Alright, now we’re cooking! So we’ve got K10 deployed and our volumesnapshotclasses and snapshotclass annotated, we’re ready to back up some VMs! Well not quite…
There’s a few quick things we need to take care of first:
- Out of the box, Harvester PVC security contexts sets disk permissions to 0,0 (root, root), which is no bueno from a security perspective - really we want it to be at most 0,6 (root, disk), to allow pods set with the security context of RunAsNonRoot (i.e. the Kasten block data mover pods) to still be able to read the disk so it can export a backup. The Harvester team is working on addressing this in their next release (hopefully in the next few weeks). Here is the relevant GitHub issue to track progress.

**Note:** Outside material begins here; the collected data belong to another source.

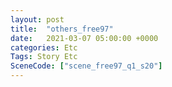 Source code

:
 ```yaml
---
layout: post
title:  "others_free97"
date:   2021-03-07 05:00:00 +0000
categories: Etc
Tags: Story Etc
SceneCode: ["scene_free97_q1_s20"]
---
```


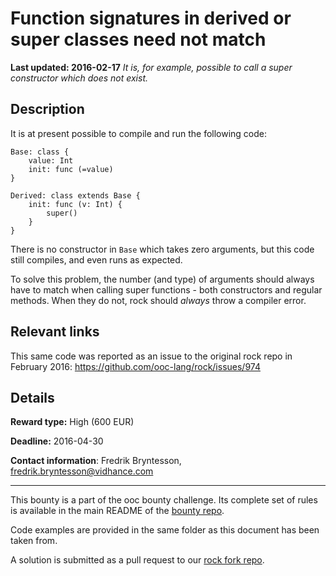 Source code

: # Function signatures in derived or super classes need not match
**Last updated: 2016-02-17**
*It is, for example, possible to call a super constructor which does not exist.*

## Description
It is at present possible to compile and run the following code:

```ooc
Base: class {
	value: Int
	init: func (=value)
}

Derived: class extends Base {
	init: func (v: Int) {
		super()
	}
}
```

There is no constructor in `Base` which takes zero arguments, but this code still compiles, and even runs as expected.

To solve this problem, the number (and type) of arguments should always have to match when calling super functions - both constructors and regular methods. When they do not, rock should *always* throw a compiler error.

## Relevant links

This same code was reported as an issue to the original rock repo in February 2016: https://github.com/ooc-lang/rock/issues/974

## Details
**Reward type:** High (600 EUR)

**Deadline:** 2016-04-30

**Contact information**: Fredrik Bryntesson, [fredrik.bryntesson@vidhance.com](mailto:fredrik.bryntesson@vidhance.com)

---

This bounty is a part of the ooc bounty challenge. Its complete set of rules is available in the main README of the [bounty repo](https://github.com/magic-lang/bounty).

Code examples are provided in the same folder as this document has been taken from.

A solution is submitted as a pull request to our [rock fork repo](https://github.com/magic-lang/rock).
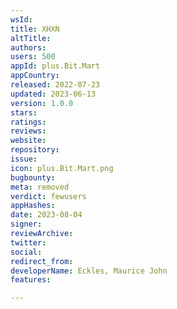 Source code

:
 ```yaml
---
wsId: 
title: XHXN
altTitle: 
authors: 
users: 500
appId: plus.Bit.Mart
appCountry: 
released: 2022-07-23
updated: 2023-06-13
version: 1.0.0
stars: 
ratings: 
reviews: 
website: 
repository: 
issue: 
icon: plus.Bit.Mart.png
bugbounty: 
meta: removed
verdict: fewusers
appHashes: 
date: 2023-08-04
signer: 
reviewArchive: 
twitter: 
social: 
redirect_from: 
developerName: Eckles, Maurice John
features: 

---
```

- Currently Harvester doesn’t have any built in way to expose a service (i.e. the Kasten UI) outside of the cluster. The easiest workaround today is to just port-forward from the Kasten gateway pod to your local machine.
kubectl port-forward -n kasten-io service/gateway 8000:80
Once done, you can access the Kasten dashboard by opening a browser and navigating to http://localhost:8000/k10/#. A slightly more elegant solution is to deploy an nginx reverse proxy on a VM within harvester to access the Kasten dashboard.
- While Harvester is mostly pure kubevirt, it does use a few bits behind the scenes to map disks to VMs. One of these bits is an annotation on VM disks to “tell” Harvester which VM owns the disk. This causes problems when we attempt a restore of a VM, as the Harvester admission webhook doesn’t like it when trying to bring a VM online attached to a disk with an annotation telling it should be attached to another VM. This can be overcome simply using a Kasten Transform, which removes the annotations upon restore:
cat <<EOF | kubectl apply -f -
kind: TransformSet
apiVersion: config.kio.kasten.io/v1alpha1
metadata:
name: harvesterpvcfix
namespace: kasten-io
spec:
transforms:
- subject:
resource: persistentvolumeclaims
name: harvester_owned-by
json:
- op: remove
path: /metadata/annotations/harvesterhci.io~1owned-by
EOF
Heads up, you may see the path for the Remove operation with a funny character - ~1
. This is because the annotation Harvester uses has a forward slash (/), which isn’t ideal in K8s, but fear not, as the character can be replaced with ~1 and will be parsed by Kasten as a forward slash.
In the example below, we’re protecting both a VM and a cloud native app in the same namespace, source01
:
When you restore a VM, ensure that you select the harvesterpvcfix
transform to ensure the VM can be restored and booted successfully in Harvester:
And Voilà!, you can now backup, restore, and protect VMs AND applications deployed within Harvester using enterprise-grade backup with Kasten K10.